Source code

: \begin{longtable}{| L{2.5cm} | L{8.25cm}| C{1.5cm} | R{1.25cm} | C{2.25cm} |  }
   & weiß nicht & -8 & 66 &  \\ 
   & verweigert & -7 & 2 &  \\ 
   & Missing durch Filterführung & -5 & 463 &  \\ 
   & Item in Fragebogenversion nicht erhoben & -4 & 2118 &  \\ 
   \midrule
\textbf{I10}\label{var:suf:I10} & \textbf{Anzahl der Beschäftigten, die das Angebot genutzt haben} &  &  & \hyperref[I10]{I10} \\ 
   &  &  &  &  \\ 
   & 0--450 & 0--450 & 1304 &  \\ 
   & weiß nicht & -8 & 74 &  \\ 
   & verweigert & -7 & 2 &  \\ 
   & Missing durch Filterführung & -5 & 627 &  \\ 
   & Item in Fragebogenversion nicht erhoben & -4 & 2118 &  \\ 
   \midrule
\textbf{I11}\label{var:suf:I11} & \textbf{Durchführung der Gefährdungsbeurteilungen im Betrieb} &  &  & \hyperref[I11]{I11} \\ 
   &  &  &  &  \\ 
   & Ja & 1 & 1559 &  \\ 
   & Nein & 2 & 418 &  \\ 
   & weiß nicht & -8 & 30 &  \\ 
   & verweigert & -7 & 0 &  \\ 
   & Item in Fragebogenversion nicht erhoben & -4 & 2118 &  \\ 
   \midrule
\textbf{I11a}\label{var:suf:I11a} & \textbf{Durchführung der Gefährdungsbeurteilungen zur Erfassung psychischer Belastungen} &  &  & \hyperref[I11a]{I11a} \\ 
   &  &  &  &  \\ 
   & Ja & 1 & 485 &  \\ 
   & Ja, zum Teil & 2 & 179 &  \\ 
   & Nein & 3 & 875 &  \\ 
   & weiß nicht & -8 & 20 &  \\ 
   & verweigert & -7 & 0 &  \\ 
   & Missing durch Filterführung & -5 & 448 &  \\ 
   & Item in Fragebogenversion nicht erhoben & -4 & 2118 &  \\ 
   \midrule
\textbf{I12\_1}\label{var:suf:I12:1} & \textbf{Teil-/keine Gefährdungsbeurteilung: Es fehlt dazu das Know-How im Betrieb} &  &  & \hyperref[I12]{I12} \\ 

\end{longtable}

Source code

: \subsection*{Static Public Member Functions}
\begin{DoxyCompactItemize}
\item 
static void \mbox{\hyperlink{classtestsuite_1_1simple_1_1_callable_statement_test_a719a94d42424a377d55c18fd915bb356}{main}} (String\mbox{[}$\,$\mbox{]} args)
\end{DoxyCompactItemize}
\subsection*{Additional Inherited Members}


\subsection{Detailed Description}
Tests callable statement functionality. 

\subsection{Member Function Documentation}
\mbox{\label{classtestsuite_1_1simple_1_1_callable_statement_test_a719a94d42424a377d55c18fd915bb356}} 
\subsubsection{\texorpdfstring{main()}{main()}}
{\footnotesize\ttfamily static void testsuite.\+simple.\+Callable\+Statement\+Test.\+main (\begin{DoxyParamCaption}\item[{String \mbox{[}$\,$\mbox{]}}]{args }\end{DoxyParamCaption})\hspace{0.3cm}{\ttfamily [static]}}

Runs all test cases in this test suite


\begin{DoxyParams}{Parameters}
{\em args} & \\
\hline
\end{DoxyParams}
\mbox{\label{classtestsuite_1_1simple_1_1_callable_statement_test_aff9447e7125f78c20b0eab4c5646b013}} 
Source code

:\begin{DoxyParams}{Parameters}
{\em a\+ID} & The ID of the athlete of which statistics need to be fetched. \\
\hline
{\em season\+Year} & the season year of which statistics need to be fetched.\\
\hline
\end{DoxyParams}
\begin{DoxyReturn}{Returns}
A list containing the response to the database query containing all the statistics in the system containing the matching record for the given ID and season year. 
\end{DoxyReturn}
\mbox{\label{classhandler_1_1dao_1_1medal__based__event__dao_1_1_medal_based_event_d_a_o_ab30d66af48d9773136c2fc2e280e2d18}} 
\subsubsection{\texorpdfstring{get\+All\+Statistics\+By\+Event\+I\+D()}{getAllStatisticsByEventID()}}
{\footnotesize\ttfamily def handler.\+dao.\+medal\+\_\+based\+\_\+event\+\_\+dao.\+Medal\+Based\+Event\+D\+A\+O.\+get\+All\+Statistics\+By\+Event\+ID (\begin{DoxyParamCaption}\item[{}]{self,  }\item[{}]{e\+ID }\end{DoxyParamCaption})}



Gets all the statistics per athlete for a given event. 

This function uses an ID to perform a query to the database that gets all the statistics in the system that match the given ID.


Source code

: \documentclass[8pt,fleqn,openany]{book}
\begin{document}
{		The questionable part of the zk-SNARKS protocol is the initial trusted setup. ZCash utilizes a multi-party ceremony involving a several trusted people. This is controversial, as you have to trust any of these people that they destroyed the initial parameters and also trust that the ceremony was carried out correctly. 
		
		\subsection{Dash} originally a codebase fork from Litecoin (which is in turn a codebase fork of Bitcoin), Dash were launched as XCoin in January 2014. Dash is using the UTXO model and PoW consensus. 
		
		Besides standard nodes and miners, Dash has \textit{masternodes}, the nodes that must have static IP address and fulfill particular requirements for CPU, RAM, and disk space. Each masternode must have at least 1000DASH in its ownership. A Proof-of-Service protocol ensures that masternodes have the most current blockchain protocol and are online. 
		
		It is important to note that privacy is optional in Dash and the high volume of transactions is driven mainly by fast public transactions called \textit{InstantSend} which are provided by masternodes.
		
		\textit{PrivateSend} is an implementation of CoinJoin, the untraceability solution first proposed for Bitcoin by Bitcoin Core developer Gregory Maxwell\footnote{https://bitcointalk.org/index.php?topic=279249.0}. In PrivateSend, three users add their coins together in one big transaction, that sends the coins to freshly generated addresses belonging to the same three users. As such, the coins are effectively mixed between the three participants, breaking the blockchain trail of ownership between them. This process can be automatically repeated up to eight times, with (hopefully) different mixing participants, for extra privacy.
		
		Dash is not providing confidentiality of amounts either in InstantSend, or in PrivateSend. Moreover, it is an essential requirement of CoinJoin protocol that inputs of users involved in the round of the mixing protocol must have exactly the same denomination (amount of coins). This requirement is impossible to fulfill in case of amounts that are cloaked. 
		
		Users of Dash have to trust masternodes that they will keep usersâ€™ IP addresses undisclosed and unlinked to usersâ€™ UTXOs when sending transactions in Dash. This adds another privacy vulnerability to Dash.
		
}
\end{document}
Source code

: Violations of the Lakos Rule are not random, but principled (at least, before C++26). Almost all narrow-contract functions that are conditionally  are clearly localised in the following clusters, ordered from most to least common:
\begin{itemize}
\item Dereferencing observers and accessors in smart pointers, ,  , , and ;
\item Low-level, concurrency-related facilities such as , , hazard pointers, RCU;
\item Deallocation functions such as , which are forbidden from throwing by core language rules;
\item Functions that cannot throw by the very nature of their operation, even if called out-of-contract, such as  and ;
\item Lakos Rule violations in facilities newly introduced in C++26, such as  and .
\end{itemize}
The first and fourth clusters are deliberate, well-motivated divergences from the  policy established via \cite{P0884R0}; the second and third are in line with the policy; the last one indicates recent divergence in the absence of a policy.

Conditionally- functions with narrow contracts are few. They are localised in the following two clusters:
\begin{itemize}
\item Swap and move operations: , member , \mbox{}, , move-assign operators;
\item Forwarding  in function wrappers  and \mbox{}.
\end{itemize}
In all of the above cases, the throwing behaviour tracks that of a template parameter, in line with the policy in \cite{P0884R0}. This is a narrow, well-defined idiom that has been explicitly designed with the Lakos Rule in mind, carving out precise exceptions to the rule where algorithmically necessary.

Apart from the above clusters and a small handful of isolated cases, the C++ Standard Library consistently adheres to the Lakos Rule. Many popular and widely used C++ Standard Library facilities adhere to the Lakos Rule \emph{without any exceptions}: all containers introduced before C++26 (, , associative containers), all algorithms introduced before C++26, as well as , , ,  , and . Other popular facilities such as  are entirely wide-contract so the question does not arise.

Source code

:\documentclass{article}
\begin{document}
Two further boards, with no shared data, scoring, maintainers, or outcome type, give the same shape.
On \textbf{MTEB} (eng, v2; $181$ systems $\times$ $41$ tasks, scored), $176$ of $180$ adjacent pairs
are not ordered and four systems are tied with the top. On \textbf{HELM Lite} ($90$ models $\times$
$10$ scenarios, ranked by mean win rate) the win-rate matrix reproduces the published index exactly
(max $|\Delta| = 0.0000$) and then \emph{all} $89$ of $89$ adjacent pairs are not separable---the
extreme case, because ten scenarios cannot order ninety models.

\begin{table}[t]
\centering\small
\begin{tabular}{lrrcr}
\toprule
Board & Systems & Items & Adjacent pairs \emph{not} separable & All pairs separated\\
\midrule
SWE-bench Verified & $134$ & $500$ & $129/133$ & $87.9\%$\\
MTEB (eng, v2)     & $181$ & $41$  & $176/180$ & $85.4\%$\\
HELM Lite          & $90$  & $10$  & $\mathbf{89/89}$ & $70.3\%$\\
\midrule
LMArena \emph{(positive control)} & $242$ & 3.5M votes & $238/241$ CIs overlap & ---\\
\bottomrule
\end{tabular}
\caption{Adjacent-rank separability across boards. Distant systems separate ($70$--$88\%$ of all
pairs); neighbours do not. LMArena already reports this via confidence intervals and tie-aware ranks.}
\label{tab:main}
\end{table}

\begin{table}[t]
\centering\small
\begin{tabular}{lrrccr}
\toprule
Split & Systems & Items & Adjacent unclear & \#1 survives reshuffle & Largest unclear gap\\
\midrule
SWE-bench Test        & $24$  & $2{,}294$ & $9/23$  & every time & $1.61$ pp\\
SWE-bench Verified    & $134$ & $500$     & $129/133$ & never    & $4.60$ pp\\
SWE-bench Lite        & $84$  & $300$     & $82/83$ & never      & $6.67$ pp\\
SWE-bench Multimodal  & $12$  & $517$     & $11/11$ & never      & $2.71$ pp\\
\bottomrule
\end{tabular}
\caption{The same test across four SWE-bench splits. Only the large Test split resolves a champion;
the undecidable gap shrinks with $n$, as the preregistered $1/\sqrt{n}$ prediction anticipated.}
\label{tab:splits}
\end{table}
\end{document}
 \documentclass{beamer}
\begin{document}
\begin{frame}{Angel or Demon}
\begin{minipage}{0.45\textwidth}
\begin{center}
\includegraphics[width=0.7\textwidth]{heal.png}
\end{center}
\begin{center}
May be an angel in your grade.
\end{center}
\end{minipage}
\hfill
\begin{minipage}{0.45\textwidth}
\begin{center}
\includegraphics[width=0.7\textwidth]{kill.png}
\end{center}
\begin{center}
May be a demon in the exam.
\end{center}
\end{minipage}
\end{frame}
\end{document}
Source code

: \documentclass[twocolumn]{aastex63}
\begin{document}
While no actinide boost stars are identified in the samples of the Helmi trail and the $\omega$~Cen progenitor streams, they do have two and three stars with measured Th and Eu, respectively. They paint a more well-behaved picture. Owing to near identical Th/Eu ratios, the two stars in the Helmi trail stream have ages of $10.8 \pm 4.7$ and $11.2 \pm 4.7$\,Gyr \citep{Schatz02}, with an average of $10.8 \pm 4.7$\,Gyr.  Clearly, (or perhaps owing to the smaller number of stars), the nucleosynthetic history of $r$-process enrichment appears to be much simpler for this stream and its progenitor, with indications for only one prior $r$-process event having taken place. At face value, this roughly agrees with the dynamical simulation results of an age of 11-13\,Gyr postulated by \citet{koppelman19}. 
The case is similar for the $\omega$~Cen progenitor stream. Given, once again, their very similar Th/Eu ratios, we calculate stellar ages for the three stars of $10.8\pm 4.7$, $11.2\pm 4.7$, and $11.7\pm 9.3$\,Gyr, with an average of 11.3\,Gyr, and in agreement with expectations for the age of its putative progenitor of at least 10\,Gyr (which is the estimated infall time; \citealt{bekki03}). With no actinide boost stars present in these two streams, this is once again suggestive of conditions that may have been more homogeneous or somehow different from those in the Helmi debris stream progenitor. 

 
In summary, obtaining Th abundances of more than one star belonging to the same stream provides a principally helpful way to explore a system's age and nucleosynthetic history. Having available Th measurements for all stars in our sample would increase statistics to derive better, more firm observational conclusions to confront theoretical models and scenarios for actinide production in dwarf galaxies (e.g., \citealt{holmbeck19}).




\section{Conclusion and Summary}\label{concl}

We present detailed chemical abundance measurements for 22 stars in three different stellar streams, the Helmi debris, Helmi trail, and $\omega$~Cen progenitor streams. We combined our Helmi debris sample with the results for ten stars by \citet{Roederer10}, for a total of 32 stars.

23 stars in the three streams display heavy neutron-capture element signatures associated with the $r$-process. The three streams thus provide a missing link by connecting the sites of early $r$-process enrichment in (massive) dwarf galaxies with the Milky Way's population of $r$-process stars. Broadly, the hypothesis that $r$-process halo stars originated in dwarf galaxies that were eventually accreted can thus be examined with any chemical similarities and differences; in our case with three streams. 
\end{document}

===

INSTRUCTIONS TO FOLLOW:
Show every line of the data in which the word "weiß" appears.

ANSWER BOX:
   & weiß nicht & -8 & 66 &  \\ 
   & weiß nicht & -8 & 74 &  \\ 
   & weiß nicht & -8 & 30 &  \\ 
   & weiß nicht & -8 & 20 &  \\ 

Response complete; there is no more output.